• **WHAT TO WORK ON**
In the listing below, which lines contain the string "enunciado"? Copy them all.

• **RECORDED DATA**
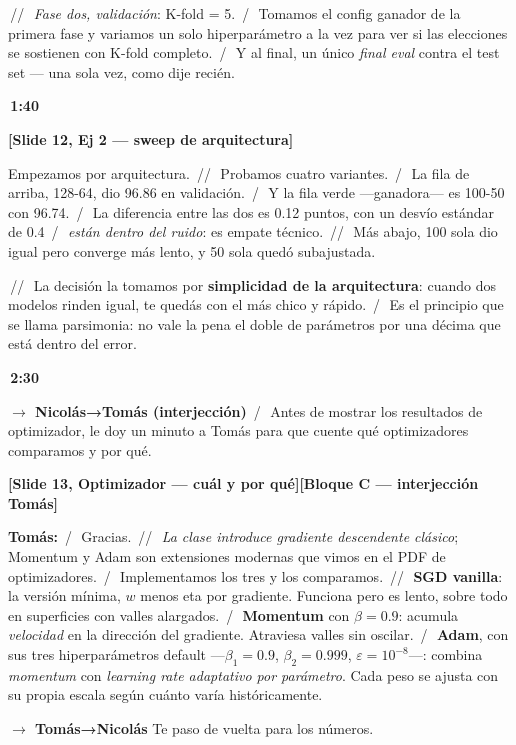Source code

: \documentclass[11pt,a4paper]{article}
\newcommand{\slidenum}[1]{\textcolor{accent}{\textbf{[Slide #1]}}}
\newcommand{\timing}[1]{\textcolor{muted}{\textbf{\,#1\,}}}
\newcommand{\bloque}[1]{\textcolor{muted}{\small\textbf{[Bloque #1]}}}
\newcommand{\enunciado}[1]{\textcolor{warn}{\textit{#1}}}
\newcommand{\pausa}{\textcolor{muted}{\,/\,}}
\newcommand{\Pausa}{\textcolor{muted}{\,/\!/\,}}
\newcommand{\paso}[1]{\textcolor{accent}{\textbf{$\to$ #1}}}
\begin{document}
\Pausa\ \emph{Fase dos, validación}: K-fold = 5. \pausa\ Tomamos el config ganador de la primera fase y variamos un solo hiperparámetro a la vez para ver si las elecciones se sostienen con K-fold completo. \pausa\ Y al final, un único \emph{final eval} contra el test set --- una sola vez, como dije recién.

\timing{1:40}

\slidenum{12, Ej 2 — sweep de arquitectura}

Empezamos por arquitectura. \Pausa\ Probamos cuatro variantes. \pausa\ La fila de arriba, 128-64, dio 96.86 en validación. \pausa\ Y la fila verde ---ganadora--- es 100-50 con 96.74. \pausa\ La diferencia entre las dos es 0.12 puntos, con un desvío estándar de 0.4 \pausa\ \emph{están dentro del ruido}: es empate técnico. \Pausa\ Más abajo, 100 sola dio igual pero converge más lento, y 50 sola quedó subajustada.

\Pausa\ La decisión la tomamos por \textbf{simplicidad de la arquitectura}: cuando dos modelos rinden igual, te quedás con el más chico y rápido. \pausa\ Es el principio que se llama parsimonia: no vale la pena el doble de parámetros por una décima que está dentro del error.

\timing{2:30}

\paso{Nicolás→Tomás (interjección)} \quad \pausa\ Antes de mostrar los resultados de optimizador, le doy un minuto a Tomás para que cuente qué optimizadores comparamos y por qué.

\medskip
\slidenum{13, Optimizador — cuál y por qué}\quad \bloque{C — interjección \textcolor{tomasC}{Tomás}}

\textcolor{tomasC}{\textbf{Tomás:}} \pausa\ Gracias. \Pausa\ \enunciado{La clase introduce gradiente descendente clásico}; Momentum y Adam son extensiones modernas que vimos en el PDF de optimizadores. \pausa\ Implementamos los tres y los comparamos. \Pausa\ \textbf{SGD vanilla}: la versión mínima, $w$ menos eta por gradiente. Funciona pero es lento, sobre todo en superficies con valles alargados. \pausa\ \textbf{Momentum} con $\beta = 0.9$: acumula \emph{velocidad} en la dirección del gradiente. Atraviesa valles sin oscilar. \pausa\ \textbf{Adam}, con sus tres hiperparámetros default ---$\beta_1 = 0.9$, $\beta_2 = 0.999$, $\varepsilon = 10^{-8}$---: combina \emph{momentum} con \emph{learning rate adaptativo por parámetro}. Cada peso se ajusta con su propia escala según cuánto varía históricamente.

\paso{Tomás→Nicolás} \quad Te paso de vuelta para los números.
\end{document}
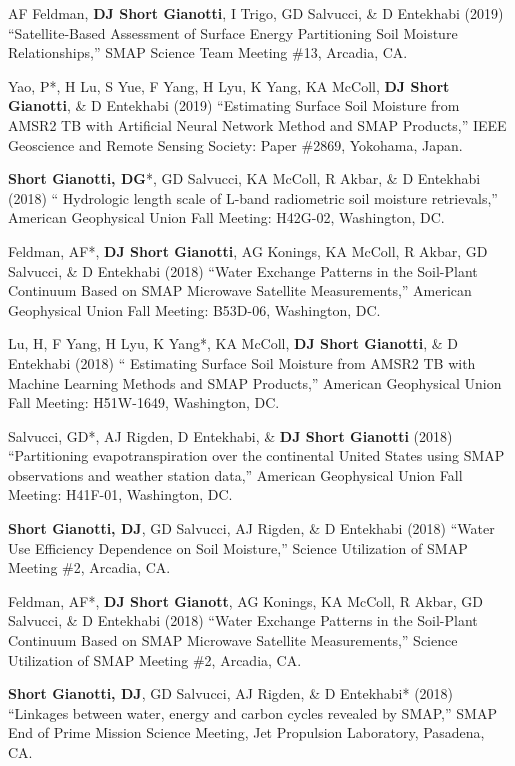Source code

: \documentclass[10pt, a4paper]{article}
\newcommand{\lbr}{\vspace*{12pt}}
\newcommand{\years}[1]{\mbox{}\marginnote{\scriptsize #1}} %
\begin{document}
\years{2019}AF Feldman, \textbf{DJ Short Gianotti}, I Trigo, GD Salvucci, \& D Entekhabi (2019) ``Satellite-Based Assessment of Surface Energy Partitioning Soil Moisture Relationships,'' SMAP Science Team Meeting \#13, Arcadia, CA.\lbr %
 
\years{2019} Yao, P*, H Lu, S Yue, F Yang, H Lyu, K Yang, KA McColl, \textbf{DJ Short Gianotti}, \& D Entekhabi (2019) ``Estimating Surface Soil Moisture from AMSR2 TB with Artificial Neural Network Method and SMAP Products,'' IEEE Geoscience and Remote Sensing Society: Paper \#2869, Yokohama, Japan.\lbr 
 
\years{2018}\textbf{Short Gianotti, DG}*, GD Salvucci, KA McColl, R Akbar, \& D Entekhabi (2018) `` Hydrologic length scale of L-band radiometric soil moisture retrievals,'' American Geophysical Union Fall Meeting: H42G-02, Washington, DC.\lbr

\years{2018}Feldman, AF*, \textbf{DJ Short Gianotti}, AG Konings, KA McColl, R Akbar, GD Salvucci, \& D Entekhabi (2018) ``Water Exchange Patterns in the Soil-Plant Continuum Based on SMAP Microwave Satellite Measurements,'' American Geophysical Union Fall Meeting: B53D-06, Washington, DC.\lbr

\years{2018}Lu, H, F Yang, H Lyu, K Yang*, KA McColl, \textbf{DJ Short Gianotti}, \& D Entekhabi (2018) `` Estimating Surface Soil Moisture from AMSR2 TB with Machine Learning Methods and SMAP Products,'' American Geophysical Union Fall Meeting: H51W-1649, Washington, DC.\lbr

\years{2018}Salvucci, GD*, AJ Rigden, D Entekhabi, \& \textbf{DJ Short Gianotti} (2018) ``Partitioning evapotranspiration over the continental United States using SMAP observations and weather station data,'' American Geophysical Union Fall Meeting: H41F-01, Washington, DC.\lbr

\years{2018}\textbf{Short Gianotti, DJ}, GD Salvucci, AJ Rigden, \& D Entekhabi (2018) ``Water Use Efficiency Dependence on Soil Moisture,'' Science Utilization of SMAP Meeting \#2, Arcadia, CA.\lbr %

\years{2018}Feldman, AF*, \textbf{DJ Short Gianott}, AG Konings, KA McColl, R Akbar, GD Salvucci, \& D Entekhabi (2018) ``Water Exchange Patterns in the Soil-Plant Continuum Based on SMAP Microwave Satellite Measurements,'' Science Utilization of SMAP Meeting \#2, Arcadia, CA.\lbr %

\years{2018}\textbf{Short Gianotti, DJ}, GD Salvucci, AJ Rigden, \& D Entekhabi* (2018) ``Linkages between water, energy and carbon cycles revealed by SMAP,'' SMAP End of Prime Mission Science Meeting, Jet Propulsion Laboratory, Pasadena, CA. \lbr %
\end{document}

• **SOLUTION TO THIS PROBLEM**
\newcommand{\enunciado}[1]{\textcolor{warn}{\textit{#1}}}
\textcolor{tomasC}{\textbf{Tomás:}} \pausa\ Gracias. \Pausa\ \enunciado{La clase introduce gradiente descendente clásico}; Momentum y Adam son extensiones modernas que vimos en el PDF de optimizadores. \pausa\ Implementamos los tres y los comparamos. \Pausa\ \textbf{SGD vanilla}: la versión mínima, $w$ menos eta por gradiente. Funciona pero es lento, sobre todo en superficies con valles alargados. \pausa\ \textbf{Momentum} con $\beta = 0.9$: acumula \emph{velocidad} en la dirección del gradiente. Atraviesa valles sin oscilar. \pausa\ \textbf{Adam}, con sus tres hiperparámetros default ---$\beta_1 = 0.9$, $\beta_2 = 0.999$, $\varepsilon = 10^{-8}$---: combina \emph{momentum} con \emph{learning rate adaptativo por parámetro}. Cada peso se ajusta con su propia escala según cuánto varía históricamente.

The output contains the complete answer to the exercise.